Mirko Dukovic, from Montenegro, earned his LLM in International Economic and Business Law from Kyushu University and his MA in European Integration Law from the University of Belgrade. His focus is on civil and political rights in established and emerging democracies, constitutional law, as well as biomedical law and ethics in biomedicine. He is a doctoral candidate at the Comparative Constitutional Law program at CEU Legal Studies.
Dukovic is currently a Teaching Assistant at the CEU Legal Studies Department and a national consultant for Council of Europe in Montenegro. He is committed to the re-invention of courses and re-imagining of teaching methods to best educate new generations of students with different perspectives and learning goals.
We spoke to him on the occasion of his 2020 Presidential Scholar Award. This is an edited interview conducted on October 19, 2020.
What does this honor mean for you?
For me personally, and everyone in the PhD group at this point in our career, an award like this means championing our research, so it was a big honor. My colleagues and I are in this because of love for research, reading and scholarship. Awards like this motivate us to keep working, to follow the current shift in scholarship and adapt to what's happening around us. Also they encourage us to recognize our skills as educators and publish more.
I think for me getting this award means having a certain responsibility and privilege at the same time. Responsibility to uphold my current pathway and privilege of being acknowledged, especially as this is the first time the award is being given. So essentially it comes as a responsibility to carry on the work for the values of open society, equality and justice because there is really no rule of law without them.
What was your route to CEU?
I had been offered a number of opportunities to carry on my research at several other institutions - in Singapore and Japan. Helping with my ultimate decision to go with CEU, I was guided by the question: What do I want to do with my career? Because my subject can be seen from a human rights perspective, bioethics perspective or business law perspective, I asked myself: What is the direction I want going forward? Who do I want to work with the most?
It was important for me to be in an educational program that would push me to produce work on almost a weekly basis, explore my boundaries, and understand legal issues from different perspectives. CEU has both a good ranking and an inclusive environment. Combining this with the fact that Professor Judit Sandor wanted to be my supervisor, and the many capacities and opportunities that CEU offers, it was a win-win situation. Plus I really love Budapest, and the luxury of CEU's great library.
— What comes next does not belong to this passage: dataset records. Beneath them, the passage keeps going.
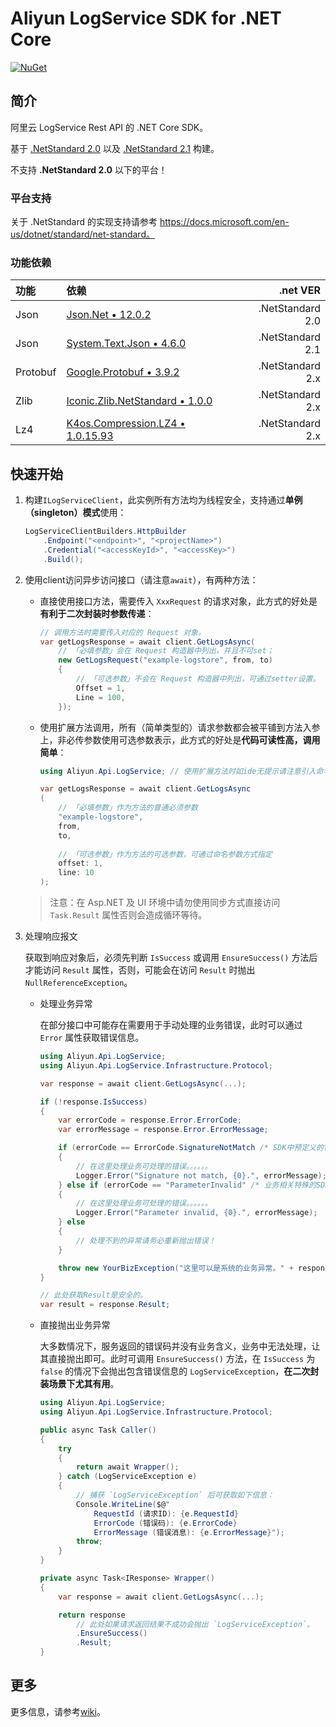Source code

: # Aliyun LogService SDK for .NET Core

[![NuGet](https://img.shields.io/nuget/v/Aliyun.Api.LogService.svg)](https://www.nuget.org/packages/Aliyun.Api.LogService)

## 简介

阿里云 LogService Rest API 的 .NET Core SDK。

基于 [.NetStandard 2.0](https://github.com/dotnet/standard/blob/master/docs/versions/netstandard2.0.md) 以及 [.NetStandard 2.1](https://github.com/dotnet/standard/blob/master/docs/versions/netstandard2.1.md) 构建。

不支持 **.NetStandard 2.0** 以下的平台！

### 平台支持

关于 .NetStandard 的实现支持请参考 https://docs.microsoft.com/en-us/dotnet/standard/net-standard。

### 功能依赖

| 功能 | 依赖 |.net VER|
| :-- | :-- | --: |
| Json | [Json.Net &bull; 12.0.2](https://www.nuget.org/packages/Newtonsoft.Json/12.0.2) | .NetStandard 2.0|
| Json | [System.Text.Json &bull; 4.6.0](https://www.nuget.org/packages/System.Text.Json/14.6.0) | .NetStandard 2.1|
| Protobuf | [Google.Protobuf &bull; 3.9.2](https://www.nuget.org/packages/Google.Protobuf/3.9.2) | .NetStandard 2.x|
| Zlib | [Iconic.Zlib.NetStandard &bull; 1.0.0](https://www.nuget.org/packages/Iconic.Zlib.Netstandard/1.0.0) | .NetStandard 2.x|
| Lz4 | [K4os.Compression.LZ4 &bull; 1.0.15.93](https://www.nuget.org/packages/K4os.Compression.LZ4/1.1.11) | .NetStandard 2.x|

## 快速开始

1. 构建`ILogServiceClient`，此实例所有方法均为线程安全，支持通过**单例（singleton）模式**使用：

    ```csharp
    LogServiceClientBuilders.HttpBuilder
        .Endpoint("<endpoint>", "<projectName>")
        .Credential("<accessKeyId>", "<accessKey>")
        .Build();
    ```

2. 使用client访问异步访问接口（请注意`await`），有两种方法：

    - 直接使用接口方法，需要传入 `XxxRequest` 的请求对象，此方式的好处是**有利于二次封装时参数传递**：

        ```csharp
        // 调用方法时需要传入对应的 Request 对象。
        var getLogsResponse = await client.GetLogsAsync(
            // 「必填参数」会在 Request 构造器中列出，并且不可set；
            new GetLogsRequest("example-logstore", from, to)
            {
                // 「可选参数」不会在 Request 构造器中列出，可通过setter设置。
                Offset = 1,
                Line = 100,
            });
        ```
    
    - 使用扩展方法调用，所有（简单类型的）请求参数都会被平铺到方法入参上，非必传参数使用可选参数表示，此方式的好处是**代码可读性高，调用简单**：

        ```csharp
        using Aliyun.Api.LogService; // 使用扩展方法时如ide无提示请注意引入命名空间。

        var getLogsResponse = await client.GetLogsAsync
        (
            // 「必填参数」作为方法的普通必须参数
            "example-logstore",
            from,
            to,
            
            // 「可选参数」作为方法的可选参数，可通过命名参数方式指定
            offset: 1,
            line: 10
        );
        ```

    > 注意：在 Asp.NET 及 UI 环境中请勿使用同步方式直接访问 `Task.Result` 属性否则会造成循环等待。

3. 处理响应报文

    获取到响应对象后，必须先判断 `IsSuccess` 或调用 `EnsureSuccess()` 方法后才能访问 `Result` 属性，否则，可能会在访问 `Result` 时抛出 `NullReferenceException`。

    - 处理业务异常

        在部分接口中可能存在需要用于手动处理的业务错误，此时可以通过 `Error` 属性获取错误信息。

        ```csharp
        using Aliyun.Api.LogService;
        using Aliyun.Api.LogService.Infrastructure.Protocol;
    
        var response = await client.GetLogsAsync(...);

        if (!response.IsSuccess)
        {
            var errorCode = response.Error.ErrorCode;
            var errorMessage = response.Error.ErrorMessage;

            if (errorCode == ErrorCode.SignatureNotMatch /* SDK中预定义的错误码 */)
            {
                // 在这里处理业务可处理的错误。。。。。。
                Logger.Error("Signature not match, {0}.", errorMessage);
            } else if (errorCode == "ParameterInvalid" /* 业务相关特殊的SDK中未定义的错误码 */)
            {
                // 在这里处理业务可处理的错误。。。。。。
                Logger.Error("Parameter invalid, {0}.", errorMessage);
            } else
            {
                // 处理不到的异常请务必重新抛出错误！
            }

            throw new YourBizException("这里可以是系统的业务异常。" + response.Error /* 最好带上服务返回的错误信息以便调试 */);
        }
        
        // 此处获取Result是安全的。
        var result = response.Result;
        ```

    - 直接抛出业务异常

        大多数情况下，服务返回的错误码并没有业务含义，业务中无法处理，让其直接抛出即可。此时可调用 `EnsureSuccess()` 方法，在 `IsSuccess` 为 `false` 的情况下会抛出包含错误信息的 `LogServiceException`，**在二次封装场景下尤其有用**。

        ```csharp
        using Aliyun.Api.LogService;
        using Aliyun.Api.LogService.Infrastructure.Protocol;

        public async Task Caller()
        {
            try
            {
                return await Wrapper();
            } catch (LogServiceException e)
            {
                // 捕获 `LogServiceException` 后可获取如下信息： 
                Console.WriteLine($@"
                    RequestId (请求ID): {e.RequestId}
                    ErrorCode (错误码): {e.ErrorCode}
                    ErrorMessage (错误消息): {e.ErrorMessage}");
                throw;
            }
        }

        private async Task<IResponse> Wrapper()
        {
            var response = await client.GetLogsAsync(...);
    
            return response
                // 此处如果请求返回结果不成功会抛出 `LogServiceException`。
                .EnsureSuccess()
                .Result;
        }
        ```

## 更多

更多信息，请参考[wiki](https://github.com/aliyun/aliyun-log-dotnetcore-sdk/wiki)。
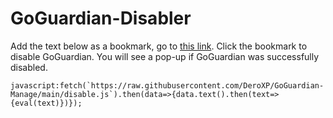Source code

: # GoGuardian-Disabler

Add the text below as a bookmark, go to [this link](https://chrome.google.com/webstore/). Click the bookmark to disable GoGuardian. You will see a pop-up if GoGuardian was successfully disabled.
```
javascript:fetch(`https://raw.githubusercontent.com/DeroXP/GoGuardian-Manage/main/disable.js`).then(data=>{data.text().then(text=>{eval(text)})});
```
What advice do you have for others applying for this scholarship?
I think people should ask themselves: How have you contributed to the community and education? To be honest, just ask: Where do you see yourself in 5-10 years? And then just tell your story. For me the decision to apply was a mix of different external factors and people around me recommended that I apply, which nudged me into submitting my CV.
What was the response by those around you when you shared the news of your award?
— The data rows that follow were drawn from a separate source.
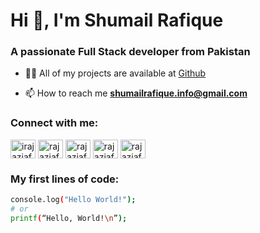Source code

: <h1 align="start">Hi 👋, I'm Shumail Rafique</h1>
<h3 align="start">A passionate Full Stack developer from Pakistan</h3>

- 👨‍💻 All of my projects are available at [Github](https://github.com/shumailrafique-info)

- 📫 How to reach me **shumailrafique.info@gmail.com**

<h3 align="left">Connect with me:</h3>
<p align="left">
<a href="https://twitter.com/" target="blank"><img align="center" src="https://raw.githubusercontent.com/rahuldkjain/github-profile-readme-generator/master/src/images/icons/Social/twitter.svg" alt="irajaziafat" height="30" width="40" /></a>
<a href="https://www.linkedin.com/in/shumail-rafique-dev" target="blank"><img align="center" src="https://raw.githubusercontent.com/rahuldkjain/github-profile-readme-generator/master/src/images/icons/Social/linked-in-alt.svg" alt="rajaziafat" height="30" width="40" /></a>
<a href="https://web.facebook.com/shumail.dev" target="blank"><img align="center" src="https://raw.githubusercontent.com/rahuldkjain/github-profile-readme-generator/master/src/images/icons/Social/facebook.svg" alt="rajaziafat6" height="30" width="40" /></a>
<a href="https://www.instagram.com/shumail_sandhu_" target="blank"><img align="center" src="https://raw.githubusercontent.com/rahuldkjain/github-profile-readme-generator/master/src/images/icons/Social/instagram.svg" alt="rajaziafatofficial" height="30" width="40" /></a>
<a href="https://www.youtube.com/c/" target="blank"><img align="center" src="https://raw.githubusercontent.com/rahuldkjain/github-profile-readme-generator/master/src/images/icons/Social/youtube.svg" alt="rajaziafat1712" height="30" width="40" /></a>
</p>

<h3 align="left">My first lines of code:</h3>


```bash
console.log("Hello World!");
# or
printf(“Hello, World!\n”);
```


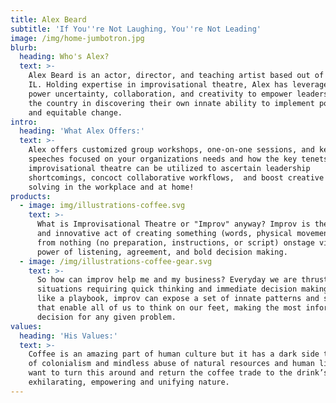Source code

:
 ```yaml
---
title: Alex Beard
subtitle: 'If You''re Not Laughing, You''re Not Leading'
image: /img/home-jumbotron.jpg
blurb:
  heading: Who's Alex?
  text: >-
    Alex Beard is an actor, director, and teaching artist based out of Chicago,
    IL. Holding expertise in improvisational theatre, Alex has leveraged the
    power uncertainty, collaboration, and creativity to empower leaders across
    the country in discovering their own innate ability to implement positive
    and equitable change. 
intro:
  heading: 'What Alex Offers:'
  text: >-
    Alex offers customized group workshops, one-on-one sessions, and keynote
    speeches focused on your organizations needs and how the key tenets of
    improvisational theatre can be utilized to ascertain leadership
    shortcomings, concoct collaborative workflows,  and boost creative problem
    solving in the workplace and at home! 
products:
  - image: img/illustrations-coffee.svg
    text: >-
      What is Improvisational Theatre or "Improv" anyway? Improv is the simple
      and innovative act of creating something (words, physical movement, etc.)
      from nothing (no preparation, instructions, or script) onstage via the
      power of listening, agreement, and bold decision making. 
  - image: /img/illustrations-coffee-gear.svg
    text: >-
      So how can improv help me and my business? Everyday we are thrust into
      situations requiring quick thinking and immediate decision making. Much
      like a playbook, improv can expose a set of innate patterns and skills
      that enable all of us to think on our feet, making the most informed
      decision for any given problem.
values:
  heading: 'His Values:'
  text: >-
    Coffee is an amazing part of human culture but it has a dark side too – one
    of colonialism and mindless abuse of natural resources and human lives. We
    want to turn this around and return the coffee trade to the drink’s
    exhilarating, empowering and unifying nature.
---
```


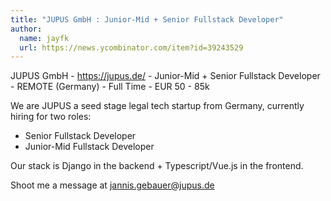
 ```yaml
---
title: "JUPUS GmbH : Junior-Mid + Senior Fullstack Developer"
author:
  name: jayfk
  url: https://news.ycombinator.com/item?id=39243529
---
```

JUPUS GmbH - <a href="https:&#x2F;&#x2F;jupus.de&#x2F;" rel="nofollow">https:&#x2F;&#x2F;jupus.de&#x2F;</a> - Junior-Mid + Senior Fullstack Developer - REMOTE (Germany) - Full Time - EUR 50 - 85k

We are JUPUS a seed stage legal tech startup from Germany, currently hiring for two roles:
- Senior Fullstack Developer
- Junior-Mid Fullstack Developer

Our stack is Django in the backend + Typescript&#x2F;Vue.js in the frontend.

Shoot me a message at jannis.gebauer@jupus.de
One thing I really cherished about this award and this moment is that when I shared it publicly, my former students wrote me and commented on the post saying they are so happy and proud, and that they tell people that I was their teacher and someone they look up to. I think that's really special, being looked up to in this way.
What else would you like to express?
I believe we live in an unprecedented time with various hybrid regimes, digital authoritarianism, fake news, as well as controversial bioethical and biopolitical decisions being taken by states fighting COVID. These days we see worldwide poverty spiraling again even as the extremely rich became even richer during the quarantine. So I think it's the job of academics and PhD researchers to focus on such issues and provide for constructive critical thinking. To also notice the shifts happening everywhere, talk about them openly and publish our work about them. We can learn a lot from the past, but we also need to be focused on what's happening now and how we can apply the lessons from the past so we don't slip into some dystopian future that no one really wants.
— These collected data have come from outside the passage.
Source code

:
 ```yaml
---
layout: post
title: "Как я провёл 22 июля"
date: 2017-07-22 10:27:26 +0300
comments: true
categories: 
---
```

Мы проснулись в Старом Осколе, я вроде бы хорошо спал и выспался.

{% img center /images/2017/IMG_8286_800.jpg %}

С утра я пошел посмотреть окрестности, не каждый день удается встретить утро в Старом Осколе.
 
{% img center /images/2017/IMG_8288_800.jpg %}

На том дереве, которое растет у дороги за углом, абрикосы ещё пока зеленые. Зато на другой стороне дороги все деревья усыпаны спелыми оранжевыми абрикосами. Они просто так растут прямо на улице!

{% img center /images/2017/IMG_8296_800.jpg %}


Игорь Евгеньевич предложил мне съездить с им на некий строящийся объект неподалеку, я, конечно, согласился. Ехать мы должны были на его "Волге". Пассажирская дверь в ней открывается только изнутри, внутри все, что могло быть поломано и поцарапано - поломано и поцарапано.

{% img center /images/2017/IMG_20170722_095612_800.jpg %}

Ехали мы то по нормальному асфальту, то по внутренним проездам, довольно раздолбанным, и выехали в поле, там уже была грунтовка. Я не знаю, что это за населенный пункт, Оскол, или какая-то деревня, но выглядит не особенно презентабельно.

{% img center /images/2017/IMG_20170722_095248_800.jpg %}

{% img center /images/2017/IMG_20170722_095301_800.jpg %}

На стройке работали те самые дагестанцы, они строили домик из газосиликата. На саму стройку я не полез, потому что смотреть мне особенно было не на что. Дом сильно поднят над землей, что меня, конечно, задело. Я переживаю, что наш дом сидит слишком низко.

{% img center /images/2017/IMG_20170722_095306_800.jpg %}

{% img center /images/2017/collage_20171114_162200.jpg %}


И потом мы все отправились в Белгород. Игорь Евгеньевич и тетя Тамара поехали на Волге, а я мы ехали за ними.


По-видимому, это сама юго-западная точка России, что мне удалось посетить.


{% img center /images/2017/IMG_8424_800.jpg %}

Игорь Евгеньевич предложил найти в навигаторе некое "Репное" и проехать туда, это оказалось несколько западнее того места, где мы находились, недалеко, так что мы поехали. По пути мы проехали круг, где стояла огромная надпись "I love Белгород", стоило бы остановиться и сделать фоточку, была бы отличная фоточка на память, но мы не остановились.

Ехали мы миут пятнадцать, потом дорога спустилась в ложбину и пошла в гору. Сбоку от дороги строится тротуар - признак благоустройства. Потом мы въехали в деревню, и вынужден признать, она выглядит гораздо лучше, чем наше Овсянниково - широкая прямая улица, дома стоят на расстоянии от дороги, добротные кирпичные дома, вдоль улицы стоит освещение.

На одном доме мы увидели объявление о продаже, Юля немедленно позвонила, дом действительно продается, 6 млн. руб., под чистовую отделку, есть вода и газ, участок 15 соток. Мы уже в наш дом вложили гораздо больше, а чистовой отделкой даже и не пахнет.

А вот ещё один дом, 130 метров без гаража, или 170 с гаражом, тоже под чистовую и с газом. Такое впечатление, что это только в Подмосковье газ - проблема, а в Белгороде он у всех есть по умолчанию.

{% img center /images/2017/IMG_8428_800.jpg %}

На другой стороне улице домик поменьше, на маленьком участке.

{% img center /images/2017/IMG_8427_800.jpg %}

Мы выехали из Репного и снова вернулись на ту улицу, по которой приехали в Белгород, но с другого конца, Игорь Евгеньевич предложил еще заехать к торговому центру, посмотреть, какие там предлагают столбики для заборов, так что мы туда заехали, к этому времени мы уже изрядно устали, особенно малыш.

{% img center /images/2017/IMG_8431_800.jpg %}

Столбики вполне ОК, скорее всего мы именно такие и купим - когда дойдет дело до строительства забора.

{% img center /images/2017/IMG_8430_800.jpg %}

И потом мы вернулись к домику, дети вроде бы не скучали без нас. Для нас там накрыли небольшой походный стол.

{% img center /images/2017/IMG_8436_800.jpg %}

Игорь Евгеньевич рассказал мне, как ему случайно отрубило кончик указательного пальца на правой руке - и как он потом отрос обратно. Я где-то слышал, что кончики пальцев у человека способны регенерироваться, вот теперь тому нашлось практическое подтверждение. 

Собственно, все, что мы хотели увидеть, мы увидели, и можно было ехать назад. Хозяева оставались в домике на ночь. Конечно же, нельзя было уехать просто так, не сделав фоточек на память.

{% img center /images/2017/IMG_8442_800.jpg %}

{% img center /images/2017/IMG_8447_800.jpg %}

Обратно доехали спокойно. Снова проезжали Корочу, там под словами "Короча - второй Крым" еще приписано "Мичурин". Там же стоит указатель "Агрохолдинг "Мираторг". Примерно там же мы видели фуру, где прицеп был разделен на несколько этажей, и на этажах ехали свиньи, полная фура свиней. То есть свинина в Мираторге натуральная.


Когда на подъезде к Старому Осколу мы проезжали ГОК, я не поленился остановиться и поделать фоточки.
What drives you in your work?
My research topic is current and relevant. I'm writing about 3-D printing of human tissues and the regulation around it. I find imagining bio-constitutional and regulatory frameworks around these technologies really thrilling. Part of my research is focused on social justice and the position of vulnerable groups in the world of emerging biomedical advancements. Therefore, I'd like to observe the borderline, the place where societies slip away from the rule of law.
There are some countries where this happens from time to time, for example in China, where scientists have edited genomes of unborn twins. In such circumstances, I believe that multidisciplinary research and work with peers and professors from different legal and other research backgrounds can contribute to a truly diverse academy and inclusive society. We need more interdisciplinary and intersectional research across our fields. We have a great responsibility for the generations to come, to help them live in a better world where human rights, justice and equality still mean something.
The Presidential Scholars Fund was established by CEU Rector Michael Ignatieff and his wife Zsuzsanna Zsohar. It supports four Presidential Graduate Research Awards for exceptional Master's and Doctoral students whose research shows promise for the next generation. The Fund also awards two scholarships per year to incoming bachelor's students demonstrating exceptional academic credentials and leadership promise. Bringing the graduate and undergraduate scholars together, the Rector hosts an annual dinner for the Scholars and meets with them regularly throughout the year.